Joe Hockey's defamation case just cost him $500,000

Treasurer Joe Hockey. Photo: Getty Images

Joe Hockey won $200,000 in damages from Fairfax Media last month after suing them for defamation over a story titled “Treasurer for sale”, about a Liberal party fundraising group.

The treasurer sued three papers which printed the story: The Sydney Morning Herald, The Age and The Canberra Times.

Justice Richard White of Sydney’s Federal Court ruled that the article was not defamatory, but Hockey received $80,000 for two tweets about the story by The Age, plus $120,000 for The Sydney Morning Herald’s advertising poster from May 5, 2014. Hockey lost his case against The Canberra Times.

Today, the treasurer lost big time when Justice White said Hockey must wear 85% of his legal costs in the case. Fairfax will pay 15%.

The federal treasurer is estimated to have spent around $800,000 in legal fees to mount his case. That means he’ll get $100,000 from Fairfax on top of the $200,000 defamation payout, plus $7000 in interest.

That leaves him about $500,000 out of pocket.

Hockey’s barrister Bruce McClintock wanted Fairfax to pay all his costs, but Fairfax barrister Sandy Dawson argued because it won “the core” of the case when the article itself was not found to be defamatory, the treasurer’s case was an “unmitigated disaster”. It wanted him to pay the media company’s costs.

Justice White ruled the treasurer had “only partial success” in his case.

“It is obvious in those circumstances that Mr Hockey is not entitled to the whole of his costs,” he said.

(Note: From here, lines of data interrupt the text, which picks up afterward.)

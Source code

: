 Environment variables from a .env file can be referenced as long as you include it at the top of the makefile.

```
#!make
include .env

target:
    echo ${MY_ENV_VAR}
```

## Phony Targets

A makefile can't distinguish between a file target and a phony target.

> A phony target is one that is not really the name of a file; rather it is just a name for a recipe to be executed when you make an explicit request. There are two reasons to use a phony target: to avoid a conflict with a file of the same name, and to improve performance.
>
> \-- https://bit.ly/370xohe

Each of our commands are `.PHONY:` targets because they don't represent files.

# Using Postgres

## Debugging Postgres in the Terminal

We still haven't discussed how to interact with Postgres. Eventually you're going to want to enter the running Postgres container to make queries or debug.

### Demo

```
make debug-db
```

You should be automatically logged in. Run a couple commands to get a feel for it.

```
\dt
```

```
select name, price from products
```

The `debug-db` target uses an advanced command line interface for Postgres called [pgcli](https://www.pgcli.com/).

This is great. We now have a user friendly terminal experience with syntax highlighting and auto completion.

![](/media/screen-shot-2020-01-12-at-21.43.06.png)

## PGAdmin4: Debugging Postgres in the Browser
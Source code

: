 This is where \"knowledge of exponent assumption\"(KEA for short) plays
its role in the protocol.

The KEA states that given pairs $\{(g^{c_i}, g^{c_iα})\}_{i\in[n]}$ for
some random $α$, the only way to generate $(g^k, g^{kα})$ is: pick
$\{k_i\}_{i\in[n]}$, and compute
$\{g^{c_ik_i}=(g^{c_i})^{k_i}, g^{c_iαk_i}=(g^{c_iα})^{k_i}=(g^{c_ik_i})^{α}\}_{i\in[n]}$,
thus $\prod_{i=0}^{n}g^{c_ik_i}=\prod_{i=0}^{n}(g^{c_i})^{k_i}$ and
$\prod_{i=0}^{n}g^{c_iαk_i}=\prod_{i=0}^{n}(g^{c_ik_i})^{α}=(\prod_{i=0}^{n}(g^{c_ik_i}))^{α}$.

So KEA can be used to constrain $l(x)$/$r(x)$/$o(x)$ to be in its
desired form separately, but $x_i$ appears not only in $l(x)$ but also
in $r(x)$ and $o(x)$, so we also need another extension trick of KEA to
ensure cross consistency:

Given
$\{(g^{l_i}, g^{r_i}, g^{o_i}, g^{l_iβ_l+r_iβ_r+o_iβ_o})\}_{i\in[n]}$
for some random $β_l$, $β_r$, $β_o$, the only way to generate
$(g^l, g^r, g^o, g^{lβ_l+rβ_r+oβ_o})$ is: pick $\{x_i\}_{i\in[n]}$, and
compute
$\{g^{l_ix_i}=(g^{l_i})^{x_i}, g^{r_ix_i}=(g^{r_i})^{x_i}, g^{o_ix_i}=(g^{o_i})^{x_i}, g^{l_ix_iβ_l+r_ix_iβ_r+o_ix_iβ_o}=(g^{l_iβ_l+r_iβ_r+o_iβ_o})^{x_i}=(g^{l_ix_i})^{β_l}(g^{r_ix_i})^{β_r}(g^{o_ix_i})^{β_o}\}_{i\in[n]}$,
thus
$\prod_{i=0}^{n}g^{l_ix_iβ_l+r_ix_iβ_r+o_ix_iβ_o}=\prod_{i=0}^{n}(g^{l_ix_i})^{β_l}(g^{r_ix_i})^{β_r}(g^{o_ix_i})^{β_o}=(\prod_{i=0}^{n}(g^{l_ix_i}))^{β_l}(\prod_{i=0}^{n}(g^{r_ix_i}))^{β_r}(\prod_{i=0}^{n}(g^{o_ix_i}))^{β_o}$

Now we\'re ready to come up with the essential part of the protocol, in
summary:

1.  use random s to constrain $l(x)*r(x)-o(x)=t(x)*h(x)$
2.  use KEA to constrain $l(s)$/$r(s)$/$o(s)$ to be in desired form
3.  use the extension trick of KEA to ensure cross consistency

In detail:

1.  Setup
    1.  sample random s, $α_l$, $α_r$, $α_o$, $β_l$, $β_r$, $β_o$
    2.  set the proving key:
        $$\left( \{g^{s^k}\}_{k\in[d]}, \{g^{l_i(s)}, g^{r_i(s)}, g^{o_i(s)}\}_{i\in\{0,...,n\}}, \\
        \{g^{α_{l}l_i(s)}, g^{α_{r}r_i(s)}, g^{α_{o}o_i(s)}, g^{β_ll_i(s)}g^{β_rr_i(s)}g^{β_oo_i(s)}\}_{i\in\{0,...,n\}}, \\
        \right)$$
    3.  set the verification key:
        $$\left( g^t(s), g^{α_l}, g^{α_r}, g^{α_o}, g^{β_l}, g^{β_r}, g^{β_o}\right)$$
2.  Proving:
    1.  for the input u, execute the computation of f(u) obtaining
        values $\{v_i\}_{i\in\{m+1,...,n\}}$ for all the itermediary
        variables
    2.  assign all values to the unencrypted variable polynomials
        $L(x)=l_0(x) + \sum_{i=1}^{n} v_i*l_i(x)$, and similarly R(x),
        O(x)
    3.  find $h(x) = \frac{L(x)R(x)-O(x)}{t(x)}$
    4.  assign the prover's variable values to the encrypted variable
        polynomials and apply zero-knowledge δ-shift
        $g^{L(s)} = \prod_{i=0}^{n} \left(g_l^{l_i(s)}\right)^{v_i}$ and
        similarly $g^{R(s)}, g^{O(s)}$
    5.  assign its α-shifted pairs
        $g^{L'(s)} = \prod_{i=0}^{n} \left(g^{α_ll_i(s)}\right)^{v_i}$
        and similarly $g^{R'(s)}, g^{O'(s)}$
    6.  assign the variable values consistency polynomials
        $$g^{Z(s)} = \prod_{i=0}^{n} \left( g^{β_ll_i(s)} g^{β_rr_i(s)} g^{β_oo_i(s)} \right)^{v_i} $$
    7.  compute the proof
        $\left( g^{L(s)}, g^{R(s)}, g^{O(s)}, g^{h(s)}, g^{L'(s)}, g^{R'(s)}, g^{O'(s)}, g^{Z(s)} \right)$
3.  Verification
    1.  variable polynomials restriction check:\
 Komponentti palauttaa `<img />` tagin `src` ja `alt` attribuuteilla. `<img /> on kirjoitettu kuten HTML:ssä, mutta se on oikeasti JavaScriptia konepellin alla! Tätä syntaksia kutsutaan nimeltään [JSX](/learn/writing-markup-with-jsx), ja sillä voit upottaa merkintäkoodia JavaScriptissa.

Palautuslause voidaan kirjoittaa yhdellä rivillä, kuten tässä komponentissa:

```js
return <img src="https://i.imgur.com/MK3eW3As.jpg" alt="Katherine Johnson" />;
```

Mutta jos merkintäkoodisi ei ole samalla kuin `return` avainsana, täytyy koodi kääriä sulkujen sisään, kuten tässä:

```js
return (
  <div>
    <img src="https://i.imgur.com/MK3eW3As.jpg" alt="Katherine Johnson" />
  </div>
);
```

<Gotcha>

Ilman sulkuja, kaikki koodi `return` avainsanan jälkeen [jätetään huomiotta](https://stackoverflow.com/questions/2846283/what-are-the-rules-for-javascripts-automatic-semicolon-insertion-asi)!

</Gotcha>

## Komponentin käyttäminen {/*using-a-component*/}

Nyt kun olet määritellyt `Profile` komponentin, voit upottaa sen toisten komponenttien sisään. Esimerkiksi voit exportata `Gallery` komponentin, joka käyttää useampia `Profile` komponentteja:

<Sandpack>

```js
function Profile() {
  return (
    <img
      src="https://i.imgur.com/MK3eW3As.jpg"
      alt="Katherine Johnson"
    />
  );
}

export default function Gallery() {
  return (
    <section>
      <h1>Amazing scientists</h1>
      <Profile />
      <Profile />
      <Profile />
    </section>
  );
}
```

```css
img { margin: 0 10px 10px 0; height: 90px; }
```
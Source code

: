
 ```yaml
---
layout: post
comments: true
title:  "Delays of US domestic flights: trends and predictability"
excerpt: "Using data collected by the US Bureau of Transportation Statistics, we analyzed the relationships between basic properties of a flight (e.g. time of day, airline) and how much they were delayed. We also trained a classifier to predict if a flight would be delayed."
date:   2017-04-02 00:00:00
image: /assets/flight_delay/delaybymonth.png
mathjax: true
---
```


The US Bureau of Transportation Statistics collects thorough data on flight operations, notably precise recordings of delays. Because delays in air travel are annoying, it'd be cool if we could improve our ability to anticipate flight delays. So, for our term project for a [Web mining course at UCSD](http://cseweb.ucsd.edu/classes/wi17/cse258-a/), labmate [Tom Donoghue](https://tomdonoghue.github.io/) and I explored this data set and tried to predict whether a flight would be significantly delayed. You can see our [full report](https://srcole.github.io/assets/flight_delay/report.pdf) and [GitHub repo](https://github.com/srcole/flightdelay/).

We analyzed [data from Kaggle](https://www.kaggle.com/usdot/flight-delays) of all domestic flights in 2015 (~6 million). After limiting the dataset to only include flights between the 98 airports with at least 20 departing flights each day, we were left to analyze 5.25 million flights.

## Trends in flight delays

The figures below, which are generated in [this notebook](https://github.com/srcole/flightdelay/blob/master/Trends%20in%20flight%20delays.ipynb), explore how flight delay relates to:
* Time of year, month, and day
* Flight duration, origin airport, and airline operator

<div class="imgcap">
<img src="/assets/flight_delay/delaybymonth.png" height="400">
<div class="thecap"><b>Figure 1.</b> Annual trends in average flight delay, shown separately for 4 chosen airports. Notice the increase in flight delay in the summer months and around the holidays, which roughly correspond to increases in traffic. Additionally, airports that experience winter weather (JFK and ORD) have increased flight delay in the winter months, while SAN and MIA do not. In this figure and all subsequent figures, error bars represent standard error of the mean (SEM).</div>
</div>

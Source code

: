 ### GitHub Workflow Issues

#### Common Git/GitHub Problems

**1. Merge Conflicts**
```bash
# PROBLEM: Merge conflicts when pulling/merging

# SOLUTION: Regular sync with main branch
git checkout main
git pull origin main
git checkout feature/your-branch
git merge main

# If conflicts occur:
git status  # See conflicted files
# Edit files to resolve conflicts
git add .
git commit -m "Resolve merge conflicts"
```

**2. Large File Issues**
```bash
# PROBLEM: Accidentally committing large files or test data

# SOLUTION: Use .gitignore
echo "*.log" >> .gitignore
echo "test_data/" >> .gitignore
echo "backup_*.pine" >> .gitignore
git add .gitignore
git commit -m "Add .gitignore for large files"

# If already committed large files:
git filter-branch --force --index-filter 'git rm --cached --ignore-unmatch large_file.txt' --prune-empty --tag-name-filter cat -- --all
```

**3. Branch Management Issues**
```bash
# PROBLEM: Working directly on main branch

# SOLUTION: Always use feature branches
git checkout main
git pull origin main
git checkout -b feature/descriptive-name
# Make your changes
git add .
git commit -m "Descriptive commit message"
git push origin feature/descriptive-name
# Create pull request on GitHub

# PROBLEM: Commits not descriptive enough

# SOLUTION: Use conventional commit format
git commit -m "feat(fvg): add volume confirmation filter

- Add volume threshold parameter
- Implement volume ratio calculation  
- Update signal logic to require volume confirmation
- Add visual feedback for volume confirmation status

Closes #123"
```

“I accept the respondents’ submissions that it would be manifestly unfair if, despite the failures of Mr Hockey, he was nevertheless entitled to his costs on an indemnity basis.”

Because the ruling was made on an ordinary, rather than indemnity basis, it means the treasurer cannot claim 15% of his total costs, meaning only 60-70% of a total bill is recoverable.

Joe Hockey released the following statement this afternoon:

After nearly 20 years in public life I took this action to stand up to malicious people intent on vilifying Australians who choose to serve in public office to make their country a better place.

I do not regret taking this action.

The Federal Court has found that The Sydney Morning Herald and The Age defamed me.

The Federal Court has found that Fairfax Media acted with malice through the actions of their editor and chief Darren Goodsir.

This is an unprecedented by a court against an editor-in-chief of a major Australian newspaper.

The Federal Court dismissed Fairfax Media’s defence and awarded me damages.

The Federal Court dismissed Fairfax Media’s claim for me to pay the majority of their legal fees.

The Federal Court instead ordered Fairfax Media to pay part of my legal costs.

Whilst the cost of this action has been considerable for me, my family and my friends, it has been far greater for Fairfax Media.

They are clearly not “Independent. Always.”

As always, my job as treasurer and member for North Sydney is the focus of my attention.

* Allure Media, publisher of Business Insider Australia, is owned by Fairfax Media.